(Source texts of formatted documents)

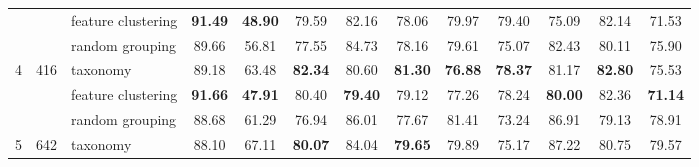 \documentclass[final]{cvpr}
\begin{document}
\begin{table*}[t]
{\begin{tabular}{c|c|l|cc|cc|cc|cc|cc}
                                &                                                                                        & feature clustering                                                                                          & \textbf{91.49}       & \textbf{48.90}        & 79.59                & 82.16                 & 78.06                & 79.97                 & 79.40                & 75.09                 & 82.14                & 71.53                \\
                                &                                                                                        & random grouping                                                                                             & 89.66                & 56.81                 & 77.55                & 84.73                 & 78.16                & 79.61                 & 75.07                & 82.43                 & 80.11                & 75.90                \\ \midrule
\multirow{3}{*}{4}              & \multirow{3}{*}{416}                                                                   & taxonomy                                                                                                    & 89.18                & 63.48                 & \textbf{82.34}       & 80.60                 & \textbf{81.30}       & \textbf{76.88}        & \textbf{78.37}       & 81.17                 & \textbf{82.80}       & 75.53                \\
                                &                                                                                        & feature clustering                                                                                          & \textbf{91.66}       & \textbf{47.91}        & 80.40                & \textbf{79.40}        & 79.12                & 77.26                 & 78.24                & \textbf{80.00}        & 82.36                & \textbf{71.14}       \\
                                &                                                                                        & random grouping                                                                                             & 88.68                & 61.29                 & 76.94                & 86.01                 & 77.67                & 81.41                 & 73.24                & 86.91                 & 79.13                & 78.91                \\ \midrule
\multirow{3}{*}{5}              & \multirow{3}{*}{642}                                                                   & taxonomy                                                                                                    & 88.10                & 67.11                 & \textbf{80.07}       & 84.04                 & \textbf{79.65}       & 79.89                 & 75.17                & 87.22                 & 80.75                & 79.57                \\

\end{tabular}}
\end{table*}
\end{document}
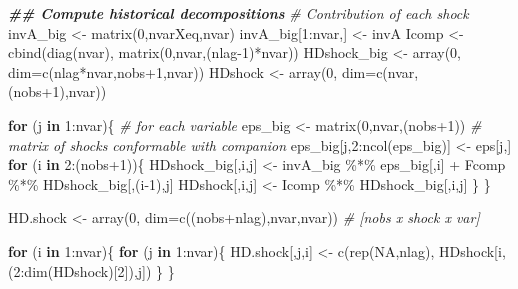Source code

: \documentclass[
]{book}
\newenvironment{Shaded}{\begin{snugshade}}{\end{snugshade}}
\newcommand{\AttributeTok}[1]{\textcolor[rgb]{0.77,0.63,0.00}{#1}}
\newcommand{\CommentTok}[1]{\textcolor[rgb]{0.56,0.35,0.01}{\textit{#1}}}
\newcommand{\ConstantTok}[1]{\textcolor[rgb]{0.00,0.00,0.00}{#1}}
\newcommand{\ControlFlowTok}[1]{\textcolor[rgb]{0.13,0.29,0.53}{\textbf{#1}}}
\newcommand{\DecValTok}[1]{\textcolor[rgb]{0.00,0.00,0.81}{#1}}
\newcommand{\DocumentationTok}[1]{\textcolor[rgb]{0.56,0.35,0.01}{\textbf{\textit{#1}}}}
\newcommand{\FunctionTok}[1]{\textcolor[rgb]{0.00,0.00,0.00}{#1}}
\newcommand{\NormalTok}[1]{#1}
\newcommand{\OtherTok}[1]{\textcolor[rgb]{0.56,0.35,0.01}{#1}}
\newcommand{\SpecialCharTok}[1]{\textcolor[rgb]{0.00,0.00,0.00}{#1}}
\begin{document}
\begin{Shaded}
\begin{Highlighting}[]
  \DocumentationTok{\#\# Compute historical decompositions}
  \CommentTok{\# Contribution of each shock}
\NormalTok{  invA\_big    }\OtherTok{\textless{}{-}} \FunctionTok{matrix}\NormalTok{(}\DecValTok{0}\NormalTok{,nvarXeq,nvar)}
\NormalTok{  invA\_big[}\DecValTok{1}\SpecialCharTok{:}\NormalTok{nvar,] }\OtherTok{\textless{}{-}}\NormalTok{ invA}
\NormalTok{  Icomp       }\OtherTok{\textless{}{-}} \FunctionTok{cbind}\NormalTok{(}\FunctionTok{diag}\NormalTok{(nvar), }\FunctionTok{matrix}\NormalTok{(}\DecValTok{0}\NormalTok{,nvar,(nlag}\DecValTok{{-}1}\NormalTok{)}\SpecialCharTok{*}\NormalTok{nvar))}
\NormalTok{  HDshock\_big }\OtherTok{\textless{}{-}} \FunctionTok{array}\NormalTok{(}\DecValTok{0}\NormalTok{, }\AttributeTok{dim=}\FunctionTok{c}\NormalTok{(nlag}\SpecialCharTok{*}\NormalTok{nvar,nobs}\SpecialCharTok{+}\DecValTok{1}\NormalTok{,nvar))}
\NormalTok{  HDshock     }\OtherTok{\textless{}{-}} \FunctionTok{array}\NormalTok{(}\DecValTok{0}\NormalTok{, }\AttributeTok{dim=}\FunctionTok{c}\NormalTok{(nvar,(nobs}\SpecialCharTok{+}\DecValTok{1}\NormalTok{),nvar))}

  \ControlFlowTok{for}\NormalTok{ (j }\ControlFlowTok{in} \DecValTok{1}\SpecialCharTok{:}\NormalTok{nvar)\{  }\CommentTok{\# for each variable}
\NormalTok{    eps\_big }\OtherTok{\textless{}{-}} \FunctionTok{matrix}\NormalTok{(}\DecValTok{0}\NormalTok{,nvar,(nobs}\SpecialCharTok{+}\DecValTok{1}\NormalTok{)) }\CommentTok{\# matrix of shocks conformable with companion}
\NormalTok{    eps\_big[j,}\DecValTok{2}\SpecialCharTok{:}\FunctionTok{ncol}\NormalTok{(eps\_big)] }\OtherTok{\textless{}{-}}\NormalTok{ eps[j,]}
    \ControlFlowTok{for}\NormalTok{ (i }\ControlFlowTok{in} \DecValTok{2}\SpecialCharTok{:}\NormalTok{(nobs}\SpecialCharTok{+}\DecValTok{1}\NormalTok{))\{}
\NormalTok{      HDshock\_big[,i,j] }\OtherTok{\textless{}{-}}\NormalTok{ invA\_big }\SpecialCharTok{\%*\%}\NormalTok{ eps\_big[,i] }\SpecialCharTok{+}\NormalTok{ Fcomp }\SpecialCharTok{\%*\%}\NormalTok{ HDshock\_big[,(i}\DecValTok{{-}1}\NormalTok{),j]}
\NormalTok{      HDshock[,i,j] }\OtherTok{\textless{}{-}}\NormalTok{  Icomp }\SpecialCharTok{\%*\%}\NormalTok{ HDshock\_big[,i,j]}
\NormalTok{    \}}
\NormalTok{  \}}

\NormalTok{  HD.shock }\OtherTok{\textless{}{-}} \FunctionTok{array}\NormalTok{(}\DecValTok{0}\NormalTok{, }\AttributeTok{dim=}\FunctionTok{c}\NormalTok{((nobs}\SpecialCharTok{+}\NormalTok{nlag),nvar,nvar))   }\CommentTok{\# [nobs x shock x var]}

  \ControlFlowTok{for}\NormalTok{ (i }\ControlFlowTok{in} \DecValTok{1}\SpecialCharTok{:}\NormalTok{nvar)\{}
    \ControlFlowTok{for}\NormalTok{ (j }\ControlFlowTok{in} \DecValTok{1}\SpecialCharTok{:}\NormalTok{nvar)\{}
\NormalTok{      HD.shock[,j,i] }\OtherTok{\textless{}{-}} \FunctionTok{c}\NormalTok{(}\FunctionTok{rep}\NormalTok{(}\ConstantTok{NA}\NormalTok{,nlag), HDshock[i,(}\DecValTok{2}\SpecialCharTok{:}\FunctionTok{dim}\NormalTok{(HDshock)[}\DecValTok{2}\NormalTok{]),j])}
\NormalTok{    \}}
\NormalTok{  \}}


\end{Highlighting}
\end{Shaded}
\end{document}
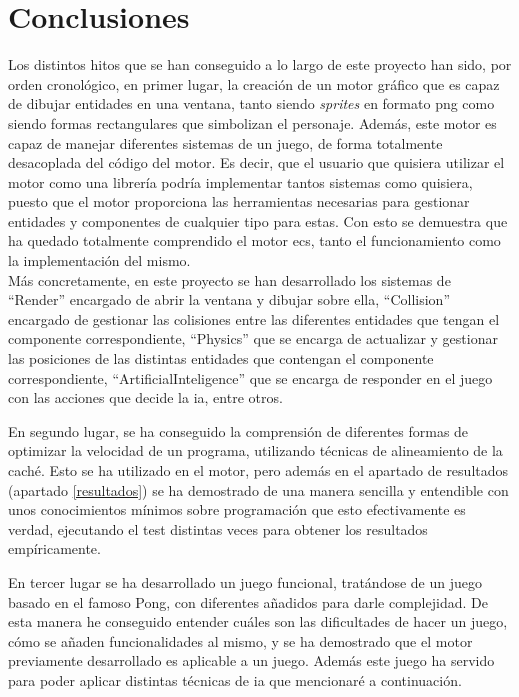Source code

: 
\chapter{Conclusiones}
\label{conclusiones}
Los distintos hitos que se han conseguido a lo largo de este proyecto han sido, por orden cronológico, en primer lugar, la creación de un motor gráfico que es capaz de dibujar entidades en una ventana, tanto siendo \textit{sprites} en formato \gls{png} como siendo formas rectangulares que simbolizan el personaje. Además, este motor es capaz de manejar diferentes sistemas de un juego, de forma totalmente desacoplada del código del motor. Es decir, que el usuario que quisiera utilizar el motor como una librería podría implementar tantos sistemas como quisiera, puesto que el motor proporciona las herramientas necesarias para gestionar entidades y componentes de cualquier tipo para estas. Con esto se demuestra que ha quedado totalmente comprendido el motor \gls{ecs}, tanto el funcionamiento como la implementación del mismo. 
\\
Más concretamente, en este proyecto se han desarrollado los sistemas de ``Render'' encargado de abrir la ventana y dibujar sobre ella, ``Collision''  encargado de gestionar las colisiones entre las diferentes entidades que tengan el componente correspondiente, ``Physics'' que se encarga de actualizar y gestionar las posiciones de las distintas entidades que contengan el componente correspondiente, ``ArtificialInteligence'' que se encarga de responder en el juego con las acciones que decide la \gls{ia}, entre otros.

En segundo lugar, se ha conseguido la comprensión de diferentes formas de optimizar la velocidad de un programa, utilizando técnicas de alineamiento de la caché. Esto se ha utilizado en el motor, pero además en el apartado de resultados (apartado \ref{resultados}) se ha demostrado de una manera sencilla y entendible con unos conocimientos mínimos sobre programación que esto efectivamente es verdad, ejecutando el test distintas veces para obtener los resultados empíricamente.

En tercer lugar se ha desarrollado un juego funcional, tratándose de un juego basado en el famoso Pong, con diferentes añadidos para darle complejidad. De esta manera he conseguido entender cuáles son las dificultades de hacer un juego, cómo se añaden funcionalidades al mismo, y se ha demostrado que el motor previamente desarrollado es aplicable a un juego. Además este juego ha servido para poder aplicar distintas técnicas de \gls{ia} que mencionaré a continuación.

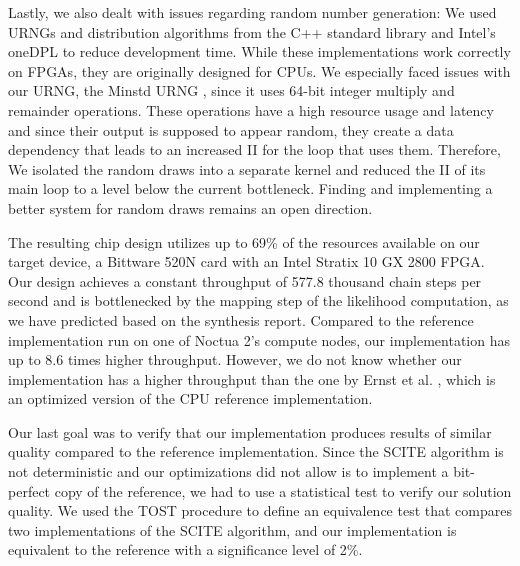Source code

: Lastly, we also dealt with issues regarding random number generation: We used \acfp{URNG} and distribution algorithms from the C++ standard library and Intel's oneDPL to reduce development time. While these implementations work correctly on \acp{FPGA}, they are originally designed for \acp{CPU}. We especially faced issues with our \ac{URNG}, the Minstd \ac{URNG} \cite{park1988random}, since it uses 64-bit integer multiply and remainder operations. These operations have a high resource usage and latency and since their output is supposed to appear random, they create a data dependency that leads to an increased \acf{II} for the loop that uses them. Therefore, We isolated the random draws into a separate kernel and reduced the \ac{II} of its main loop to a level below the current bottleneck. Finding and implementing a better system for random draws remains an open direction.

The resulting chip design utilizes up to 69\% of the resources available on our target device, a Bittware 520N card with an Intel Stratix 10 GX 2800 \ac{FPGA}. Our design achieves a constant throughput of 577.8 thousand chain steps per second and is bottlenecked by the mapping step of the likelihood computation, as we have predicted based on the synthesis report. Compared to the reference implementation run on one of Noctua 2's compute nodes, our implementation has up to 8.6 times higher throughput. However, we do not know whether our implementation has a higher throughput than the one by Ernst et al. \cite{ernst2020Performance}, which is an optimized version of the \ac{CPU} reference implementation.

Our last goal was to verify that our implementation produces results of similar quality compared to the reference implementation. Since the \ac{SCITE} algorithm is not deterministic and our optimizations did not allow is to implement a bit-perfect copy of the reference, we had to use a statistical test to verify our solution quality. We used the \acf{TOST} procedure \cite{schuirmann1987comparison} to define an equivalence test that compares two implementations of the \ac{SCITE} algorithm, and our implementation is equivalent to the reference with a significance level of 2\%.

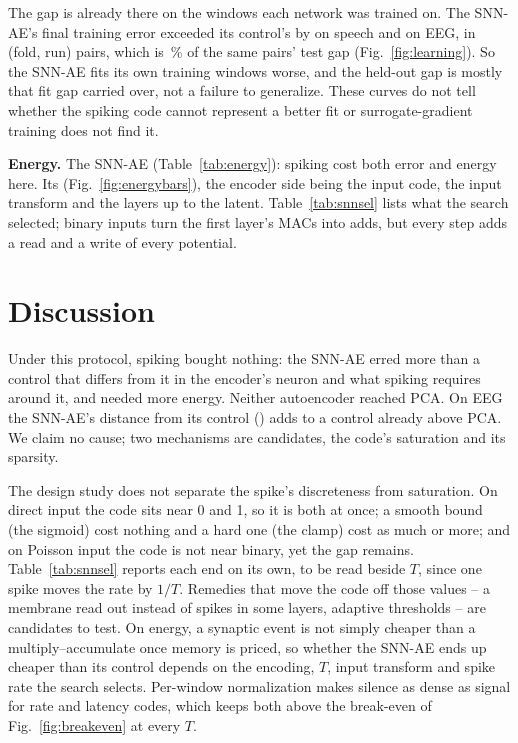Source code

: \documentclass[conference]{IEEEtran}
\begin{document}
\par The gap is already there on the windows each network was trained on. The SNN-AE's final
training error exceeded its control's by \learnGapSpeech{} on speech and \learnGapEeg{} on EEG,
in \learnPairs{} (fold, run) pairs, which is \learnShare\,\% of the same pairs' test gap
(Fig.~\ref{fig:learning}). So the SNN-AE fits its own training windows worse, and the held-out
gap is mostly that fit gap carried over, not a failure to generalize. These curves do not tell
whether the spiking code cannot represent a better fit or surrogate-gradient training does not
find it.

\par \textbf{Energy.} The SNN-AE \energyVsControl{} (Table~\ref{tab:energy}): spiking cost both
error and energy here. Its \energySplit{} (Fig.~\ref{fig:energybars}), the encoder side being the
input code, the input transform and the layers up to the latent. Table~\ref{tab:snnsel} lists
what the search selected; binary inputs turn the first layer's MACs into adds, but every step
adds a read and a write of every potential.

\section{Discussion}
\label{sec:discussion}

\par Under this protocol, spiking bought nothing: the SNN-AE erred more than a control that
differs from it in the encoder's neuron and what spiking requires around it, and needed more
energy. Neither autoencoder reached PCA. On EEG the SNN-AE's distance from its control
(\sigGapEeg) adds to a control already \sigAnnPcaEeg{} above PCA. We claim no cause; two
mechanisms are candidates, the code's saturation and its sparsity.

\par The design study does not separate the spike's discreteness from saturation. On direct
input the code sits near 0 and 1, so it is both at once; a smooth bound (the sigmoid) cost
nothing and a hard one (the clamp) cost as much or more; and on Poisson input the code is not
near binary, yet the gap remains. Table~\ref{tab:snnsel} reports each end on its own, to be read
beside $T$, since one spike moves the rate by $1/T$. Remedies that move the code off those values
-- a membrane read out instead of spikes in some layers, adaptive thresholds -- are candidates to
test. On energy, a synaptic event is not simply cheaper than a multiply--accumulate once memory
is priced, so whether the SNN-AE ends up cheaper than its control depends on the encoding, $T$,
input transform and spike rate the search selects. Per-window normalization makes silence as
dense as signal for rate and latency codes, which keeps both above the break-even of
Fig.~\ref{fig:breakeven} at every $T$.
\end{document}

§ Task goal:
Your job is to copy out every line from the records above that has the word "AttributeTok".

§ Answer section:
\newcommand{\AttributeTok}[1]{\textcolor[rgb]{0.77,0.63,0.00}{#1}}
\NormalTok{  HDshock\_big }\OtherTok{\textless{}{-}} \FunctionTok{array}\NormalTok{(}\DecValTok{0}\NormalTok{, }\AttributeTok{dim=}\FunctionTok{c}\NormalTok{(nlag}\SpecialCharTok{*}\NormalTok{nvar,nobs}\SpecialCharTok{+}\DecValTok{1}\NormalTok{,nvar))}
\NormalTok{  HDshock     }\OtherTok{\textless{}{-}} \FunctionTok{array}\NormalTok{(}\DecValTok{0}\NormalTok{, }\AttributeTok{dim=}\FunctionTok{c}\NormalTok{(nvar,(nobs}\SpecialCharTok{+}\DecValTok{1}\NormalTok{),nvar))}
\NormalTok{  HD.shock }\OtherTok{\textless{}{-}} \FunctionTok{array}\NormalTok{(}\DecValTok{0}\NormalTok{, }\AttributeTok{dim=}\FunctionTok{c}\NormalTok{((nobs}\SpecialCharTok{+}\NormalTok{nlag),nvar,nvar))   }\CommentTok{\# [nobs x shock x var]}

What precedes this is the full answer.